The game has 30 characters representing a cross-section of European forces at the time, including Serbian terrorists, a German arms dealer, Russian aristocrats, an Austrian spy posing as a concert violinist, a British secret agent, and a mysterious art collector. As the train races east, the player must stay alive while interacting with these characters: eavesdropping on conversations, sneaking into compartments, defusing a bomb, getting attacked, and so on. The story is non-linear, with the player's actions (and failures to act) determining the course of the story; as a result, the game's script is an extraordinary 800 pages long.
Technology
The Last Express is a unique game in that it takes place in almost complete real-time (e.g. thirty minutes of real-life time translates into thirty minutes of game time). The game begins at 7:14 PM on July 24th, 1914, and ends at 6:30 PM on July 27th (if the player has made it all the way to the proper ending). The only time that the game does not take place in real-time is when Cath sleeps, or is knocked unconscious, as well as in a few cutscenes. This technique is put to great use in the game in the concert portion, in which two of the non-player characters perform a piano/violin duet that lasts aproximately twenty minutes of real-time, during which the player is free to sit down and and enjoy the music, or move as he pleases. The game's some thirty characters are all semi-intelligent and each have their own agendas, moving around on their own, or changing their plans due to player intervention. In this way, the game has great replay value, as the branching paths this creates makes no two plays of the game alike. In addition, the game has multiple endings, most (about thirty) being "fatal", meaning that the player is either killed or arrested. There are four "non-fatal" endings, of which only one is considered to be the proper ending.
Publishing
The 3 CD game was published on a combined Mac and PC disc in April 1997. Following a bidding war between all the major game publishers, Brøderbund, Softbank, and GameBank split the worldwide distribution rights for various platforms. There are six languages spoken in the game (which are subtitled for languages that Cath understands), and dubbed versions of The Last Express were soon released in French, German, Spanish, Italian, and Japanese.
Ratings
The Last Express received rave reviews both in print and online. Newsweek called it "exquisite" and "thrilling" and MSNBC said "the mystery and characters are very fascinating" and "this game is definitely for everyone." Games magazine declared it the Best New Adventure and Role Playing Game, and it received Editor's Choice awards from PC Gamer, Computer Gaming World, Next Generation, and dozens of game websites, including a gold medal from GamesDomain.
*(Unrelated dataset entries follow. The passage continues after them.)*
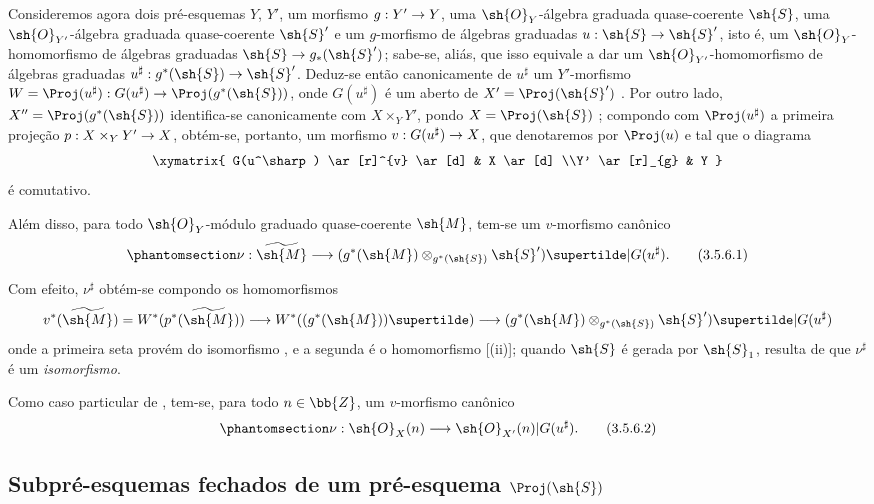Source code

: \documentclass[oneside,10pt]{amsart}
\makeatletter
\newcommand{\ega@arrow}[2]{\mathchoice{#1}{#2}{#2}{#2}}
\renewcommand{\to}{\ega@arrow{\longrightarrow}{\rightarrow}}
\newcommand{\oldpage}[2][]{\marginnote{\normalfont\footnotesize\textbf{#1}~|~#2}\ignorespaces}
\let\EGAOriginalLabel\label
\renewcommand{\label}[1]{\phantomsection\EGAOriginalLabel{#1}}
\makeatother
\begin{document}
\begin{env}[3.5.6]
\label{II.3.5.6}
Consideremos agora dois pré-esquemas $Y$, $Y'$, um morfismo $g:Y'\to Y$, uma $\sh{O}_Y$-álgebra graduada quase-coerente $\sh{S}$, uma $\sh{O}_{Y'}$-álgebra graduada quase-coerente $\sh{S}'$ e um $g$-morfismo de álgebras graduadas $u:\sh{S}\to\sh{S}'$, isto é, um $\sh{O}_Y$-homomorfismo de álgebras graduadas $\sh{S}\to g_*(\sh{S}')$;
sabe-se, aliás, que isso equivale a dar um $\sh{O}_{Y'}$-homomorfismo de álgebras graduadas $u^\sharp:g^*(\sh{S})\to\sh{S}'$.
Deduz-se então canonicamente de $u^\sharp$ um $Y'$-morfismo $W=\Proj(u^\sharp):G(u^\sharp)\to\Proj(g^*(\sh{S}))$, onde $G(u^\sharp)$ é um aberto de $X'=\Proj(\sh{S}')$ .
Por outro lado, $X''=\Proj(g^*(\sh{S}))$ identifica-se
\oldpage[II]{64}
canonicamente com $X\times_Y Y'$, pondo $X=\Proj(\sh{S})$ ;
compondo com $\Proj(u^\sharp)$ a primeira projeção $p:X\times_Y Y'\to X$, obtém-se, portanto, um morfismo $v:G(u^\sharp)\to X$, que denotaremos por $\Proj(u)$ e tal que o diagrama
\[
  \xymatrix{
    G(u^\sharp) \ar[r]^{v} \ar[d]
    & X \ar[d]
  \\Y' \ar[r]_{g}
    & Y
  }
\]
é comutativo.

Além disso, para todo $\sh{O}_Y$-módulo graduado quase-coerente $\sh{M}$, tem-se um $v$-morfismo canônico
\[
\label{II.3.5.6.1}
  \nu:\widetilde{\sh{M}}\to(g^*(\sh{M})\otimes_{g^*(\sh{S})}\sh{S}')\supertilde|G(u^\sharp).
\tag{3.5.6.1}
\]

Com efeito, $\nu^\sharp$ obtém-se compondo os homomorfismos
\[
  v^*(\widetilde{\sh{M}})
  =W^*(p^*(\widetilde{\sh{M}}))
  \to W^*((g^*(\sh{M}))\supertilde)
  \to (g^*(\sh{M})\otimes_{g^*(\sh{S})}\sh{S}')\supertilde|G(u^\sharp)
\]
onde a primeira seta provém do isomorfismo , e a segunda é o homomorfismo [(ii)];
quando $\sh{S}$ é gerada por $\sh{S}_1$, resulta de  que $\nu^\sharp$ é um \emph{isomorfismo}.

Como caso particular de , tem-se, para todo $n\in\bb{Z}$, um $v$-morfismo canônico
\[
\label{II.3.5.6.2}
  \nu:\sh{O}_X(n)\to\sh{O}_{X'}(n)|G(u^\sharp).
\tag{3.5.6.2}
\]
\end{env}

\subsection{Subpré-esquemas fechados de um pré-esquema $\Proj(\sh{S})$}
\label{subsection:II.3.6}
\end{document}
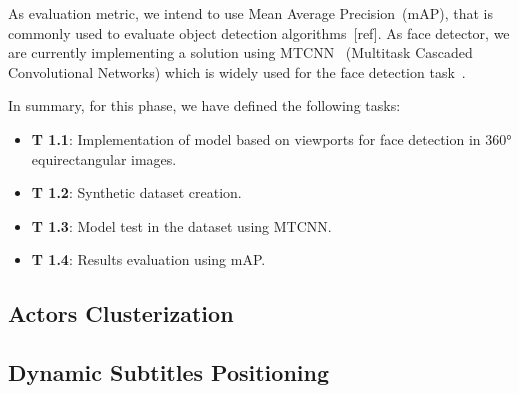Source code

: As evaluation metric, we intend to use Mean Average Precision~(mAP), that is commonly used to evaluate object detection algorithms~[ref]. As face detector, we are currently implementing a solution using MTCNN~\cite{mtcnn} (Multitask Cascaded Convolutional Networks) which is widely used for the face detection task~\cite{mtcnn1, mtcnn2, mtcnn3}. %

In summary, for this phase, we have defined the following tasks:

\begin{itemize}
    \item \textbf{T 1.1}: Implementation of model based on viewports for face detection in 360° equirectangular images.
    \item \textbf{T 1.2}: Synthetic dataset creation.
    \item \textbf{T 1.3}: Model test in the dataset using MTCNN.
    \item \textbf{T 1.4}: Results evaluation using mAP.
\end{itemize}


\subsection{Actors Clusterization}



\subsection{Dynamic Subtitles Positioning}

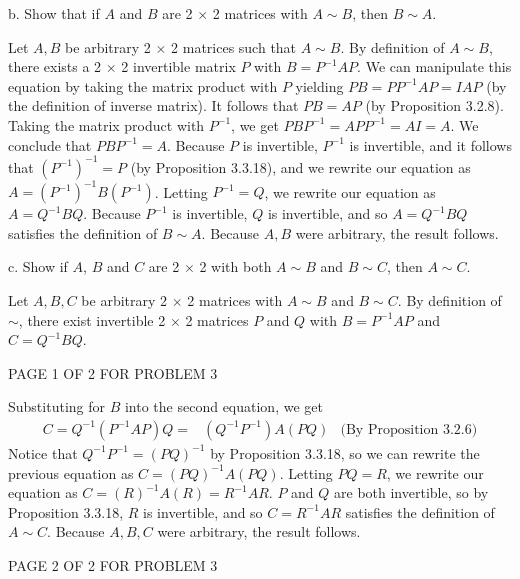 \documentclass[12pt]{article}
\newenvironment{problem}[2][Problem]
{
	\begin{trivlist} 
		\item[\hskip \labelsep {\bfseries #1 #2:}]
	}
{
	\end{trivlist}
	}
\newenvironment{solution}[1][Solution]
{
	\begin{trivlist} 
		\item[\hskip \labelsep {\itshape #1:}]
	}
	{
	\end{trivlist}
}
\begin{document}
\begin{problem}{3}
\begin{solution}
\end{solution}
\noindent
\newline
\newline
b. Show that if $A$ and $B$ are 2 $\times$ 2 matrices with $A\sim B$, then $B\sim A$.
\begin{solution}
Let $A,B$ be arbitrary 2 $\times$ 2 matrices such that $A \sim B$. By definition of $A \sim B$, there exists a  2 $\times$ 2 invertible matrix $P$ with $B=P^{-1}AP$. We can manipulate this equation by taking the matrix product with $P$ yielding $P B = P P^{-1}A P = I A P$ (by the definition of inverse matrix). It follows that $P B = A P$ (by Proposition 3.2.8). Taking the matrix product with $P^{-1}$, we get $P B P^{-1} = A P P^{-1} = A I =A$. We conclude that $P B P^{-1} = A$. Because $P$ is invertible, $P^{-1}$ is invertible, and it follows that $(P^{-1})^{-1} = P$ (by Proposition 3.3.18), and we rewrite our equation as $A = (P^{-1})^{-1} B (P^{-1})$. Letting $P^{-1} = Q$, we rewrite our equation as $A = Q^{-1} B Q$. Because $P^{-1}$ is invertible, $Q$ is invertible, and so $A = Q^{-1} B Q$ satisfies the definition of $B \sim A$. Because $A,B$ were arbitrary, the result follows.
\end{solution}

\noindent
\newline
\newline
c. Show if $A$, $B$ and $C$ are 2 $\times$ 2 with both $A\sim B$ and $B\sim C$, then $A\sim C$.
\begin{solution}
Let $A,B,C$ be arbitrary 2 $\times$ 2 matrices with $A \sim B$ and $B \sim C$. By definition of $\sim$, there exist invertible 2 $\times$ 2 matrices $P$ and $Q$ with $B=P^{-1}AP$ and $C=Q^{-1}BQ$.
\vfill
\centerline{PAGE 1 OF 2 FOR PROBLEM 3}

\newpage
Substituting for $B$ into the second equation, we get
\begin{align*}
C=Q^{-1}(P^{-1}AP)Q = &(Q^{-1} P^{-1}) A (P Q) &\text{(By Proposition 3.2.6)}
\end{align*}
Notice that $Q^{-1} P^{-1} = (PQ)^{-1}$ by Proposition 3.3.18, so we can rewrite the previous equation as $C= (PQ)^{-1} A (P Q)$. Letting $PQ =R$, we rewrite our equation as $C = (R)^{-1} A (R) = R^{-1} A R$. $P$ and $Q$ are both invertible, so by Proposition 3.3.18, $R$ is invertible, and so $C=R^{-1} A R$ satisfies the definition of $A \sim C$. Because $A,B,C$ were arbitrary, the result follows.
\end{solution}
\vfill
\centerline{PAGE 2 OF 2 FOR PROBLEM 3}
\end{problem}
\end{document}
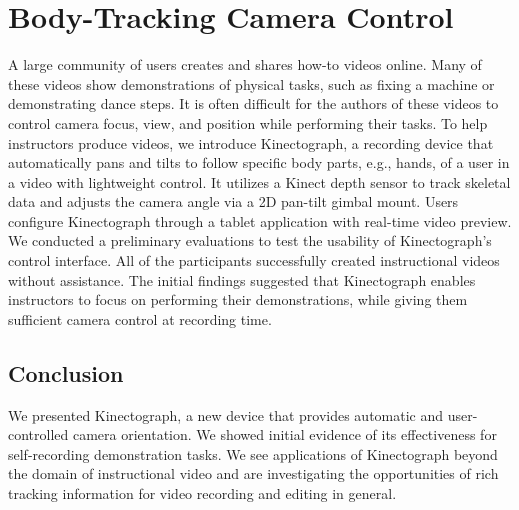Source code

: \chapter{Body-Tracking Camera Control}

A large community of users creates and shares how-to videos online. Many of these videos show demonstrations of physical tasks, such as fixing a machine or demonstrating dance steps. It is often difficult for the authors of these videos to control camera focus, view, and position while performing their tasks. To help instructors produce videos, we introduce Kinectograph, a recording device that automatically pans and tilts to follow specific body parts, e.g., hands, of a user in a video with lightweight control. It utilizes a Kinect depth sensor to track skeletal data and adjusts the camera angle via a 2D pan-tilt gimbal mount. Users configure Kinectograph through a tablet application with real-time video preview. We conducted a preliminary evaluations to test the usability of Kinectograph's control interface. All of the participants successfully created instructional videos without assistance. The initial findings suggested that Kinectograph enables instructors to focus on performing their demonstrations, while giving them sufficient camera control at recording time.











\section{Conclusion}
We presented Kinectograph, a new device that provides automatic and user-controlled camera orientation. We showed initial evidence of its effectiveness for self-recording demonstration tasks. We see applications of Kinectograph beyond the domain of instructional video and are investigating the opportunities of rich tracking information for video recording and editing in general.


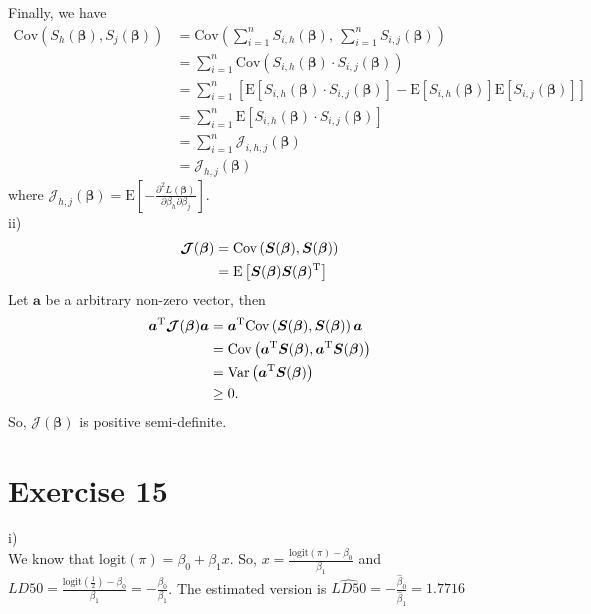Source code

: \documentclass[a4paper]{article}
\newcommand{\E}{\mathrm{E}}
\newcommand{\Var}{\mathrm{Var}}
\newcommand{\Cov}{\mathrm{Cov}}
\begin{document}
Finally, we have
\begin{align*}
\Cov\left(S_{h}(\bm{\beta}), S_{j}(\bm{\beta})\right) &= \Cov\left(\sum_{i=1}^{n}S_{i,h}(\bm{\beta}),~ \sum_{i=1}^{n}S_{i,j}(\bm{\beta})\right)\\
&= \sum_{i=1}^{n} \Cov\left(S_{i,h}(\bm{\beta}) \cdot S_{i,j}(\bm{\beta})\right) \tag{$\because$ independence}\\
&= \sum_{i=1}^{n} \left[\E\left[S_{i,h}(\bm{\beta}) \cdot S_{i,j}(\bm{\beta})\right] - \E\left[S_{i,h}(\bm{\beta})\right] \E\left[S_{i,j}(\bm{\beta})\right]\right]\\
&= \sum_{i=1}^{n}\E\left[S_{i,h}(\bm{\beta}) \cdot S_{i,j}(\bm{\beta})\right] \tag{by lemma 1}\\
&= \sum_{i=1}^{n} \mathcal{J}_{i,h,j}(\bm{\beta}) \tag{by lemma 2}\\
&= \mathcal{J}_{h,j}(\bm{\beta})
\end{align*}
where $\mathcal{J}_{h,j}(\bm{\beta}) = \E\left[-\frac{\partial^{2} L(\bm{\beta})}{\partial \beta_{h} \partial \beta_{j}} \right]$.\\

ii)
\begin{align*}
\bm{\mathcal{J}}(\bm{\beta}) &= \Cov\left(\bm{S}(\bm{\beta}),\bm{S}(\bm{\beta})\right)\\
&= \E\left[\bm{S}(\bm{\beta}) \bm{S}(\bm{\beta})^{\rm T}\right]
\end{align*}
Let $\bm{a}$ be a arbitrary non-zero vector, then
\begin{align*}
\bm{a}^{\rm T}\bm{\mathcal{J}}(\bm{\beta})\bm{a} &= \bm{a}^{\rm T}\Cov\left(\bm{S}(\bm{\beta}),\bm{S}(\bm{\beta})\right)\bm{a}\\
&= \Cov\left(\bm{a}^{\rm T}\bm{S}(\bm{\beta}),\bm{a}^{\rm T}\bm{S}(\bm{\beta})\right)\\
&= \Var\left(\bm{a}^{\rm T}\bm{S}(\bm{\beta})\right)\\
&\geq 0.
\end{align*}
So, $\bm{\mathcal{J}}(\bm{\beta})$ is positive semi-definite.



\vspace{\baselineskip}
\section{Exercise 15}
i)\\
We know that $\mathrm{logit}(\pi) = \beta_{0} + \beta_{1}x$. So, $x = \frac{\mathrm{logit}(\pi) - \beta_{0}}{\beta_{1}}$ and $LD50 = \frac{\mathrm{logit}\left(\frac{1}{2}\right) - \beta_{0}}{\beta_{1}} = -\frac{\beta_{0}}{\beta_{1}}$. The estimated version is $\widehat{LD50} = -\frac{\widehat{\beta}_{0}}{\widehat{\beta}_{1}} = 1.7716$
\end{document}
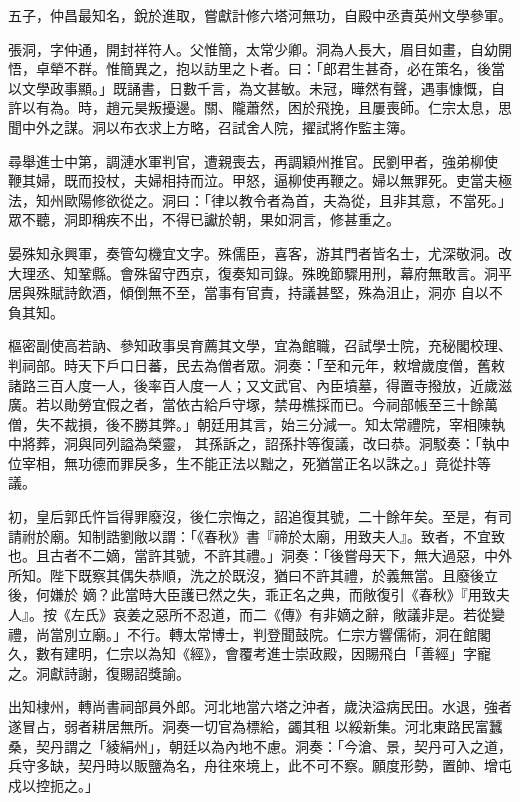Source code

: \begin{pinyinscope}
 五子，仲昌最知名，銳於進取，嘗獻計修六塔河無功，自殿中丞責英州文學參軍。



 張洞，字仲通，開封祥符人。父惟簡，太常少卿。洞為人長大，眉目如畫，自幼開悟，卓犖不群。惟簡異之，抱以訪里之卜者。曰：「郎君生甚奇，必在策名，後當以文學政事顯。」既誦書，日數千言，為文甚敏。未冠，曄然有聲，遇事慷慨，自許以有為。時，趙元昊叛擾邊。關、隴蕭然，困於飛挽，且屢喪師。仁宗太息，思聞中外之謀。洞以布衣求上方略，召試舍人院，擢試將作監主簿。



 尋舉進士中第，調漣水軍判官，遭親喪去，再調穎州推官。民劉甲者，強弟柳使
 鞭其婦，既而投杖，夫婦相持而泣。甲怒，逼柳使再鞭之。婦以無罪死。吏當夫極法，知州歐陽修欲從之。洞曰：「律以教令者為首，夫為從，且非其意，不當死。」眾不聽，洞即稱疾不出，不得已讞於朝，果如洞言，修甚重之。



 晏殊知永興軍，奏管勾機宜文字。殊儒臣，喜客，游其門者皆名士，尤深敬洞。改大理丞、知鞏縣。會殊留守西京，復奏知司錄。殊晚節驟用刑，幕府無敢言。洞平居與殊賦詩飲酒，傾倒無不至，當事有官責，持議甚堅，殊為沮止，洞亦
 自以不負其知。



 樞密副使高若訥、參知政事吳育薦其文學，宜為館職，召試學士院，充秘閣校理、判祠部。時天下戶口日蕃，民去為僧者眾。洞奏：「至和元年，敕增歲度僧，舊敕諸路三百人度一人，後率百人度一人；又文武官、內臣墳墓，得置寺撥放，近歲滋廣。若以勛勞宜假之者，當依古給戶守塚，禁毋樵採而已。今祠部帳至三十餘萬僧，失不裁損，後不勝其弊。」朝廷用其言，始三分減一。知太常禮院，宰相陳執中將葬，洞與同列謚為榮靈，
 其孫訴之，詔孫抃等復議，改曰恭。洞駁奏：「執中位宰相，無功德而罪戾多，生不能正法以黜之，死猶當正名以誅之。」竟從抃等議。



 初，皇后郭氏忤旨得罪廢沒，後仁宗悔之，詔追復其號，二十餘年矣。至是，有司請祔於廟。知制誥劉敞以謂：「《春秋》書『禘於太廟，用致夫人』。致者，不宜致也。且古者不二嫡，當許其號，不許其禮。」洞奏：「後嘗母天下，無大過惡，中外所知。陛下既察其偶失恭順，洗之於既沒，猶曰不許其禮，於義無當。且廢後立後，何嫌於
 嫡？此當時大臣護已然之失，乖正名之典，而敞復引《春秋》『用致夫人』。按《左氏》哀姜之惡所不忍道，而二《傳》有非嫡之辭，敞議非是。若從變禮，尚當別立廟。」不行。轉太常博士，判登聞鼓院。仁宗方響儒術，洞在館閣久，數有建明，仁宗以為知《經》，會覆考進士崇政殿，因賜飛白「善經」字寵之。洞獻詩謝，復賜詔獎諭。



 出知棣州，轉尚書祠部員外郎。河北地當六塔之沖者，歲決溢病民田。水退，強者遂冒占，弱者耕居無所。洞奏一切官為標給，蠲其租
 以綏新集。河北東路民富蠶桑，契丹謂之「綾絹州」，朝廷以為內地不慮。洞奏：「今滄、景，契丹可入之道，兵守多缺，契丹時以販鹽為名，舟往來境上，此不可不察。願度形勢，置帥、增屯戍以控扼之。」




\end{pinyinscope}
However, the game only remained in stores for a few months. Brøderbund's marketing department quit just weeks before the game was released, resulting in virtually no advertising for it. Softbank pulled out of the game market, dissolving its subsidiary GameBank and canceling several dozen titles in development, including the nearly finished PlayStation port of The Last Express. As a final ironic blow, Brøderbund was acquired by The Learning Company, which was only interested in their educational and home productivity software. The Last Express was out of print long before its first Christmas season and nearly a million units shy of breaking even.
Looking back
Given the high development costs, and the odds against a first-person adventure selling one million units, it is unlikely that The Last Express would have made a profit, even had it remained in print. However, by dropping their support of an already completed game, Brøderbund and Softbank most likely increased their losses.
In 2000, the game publisher Interplay bought the lapsed rights and began quietly selling the game. A short time later, they ceased this practice, so the game is once again out of print. The game can, however, still be found on Ebay.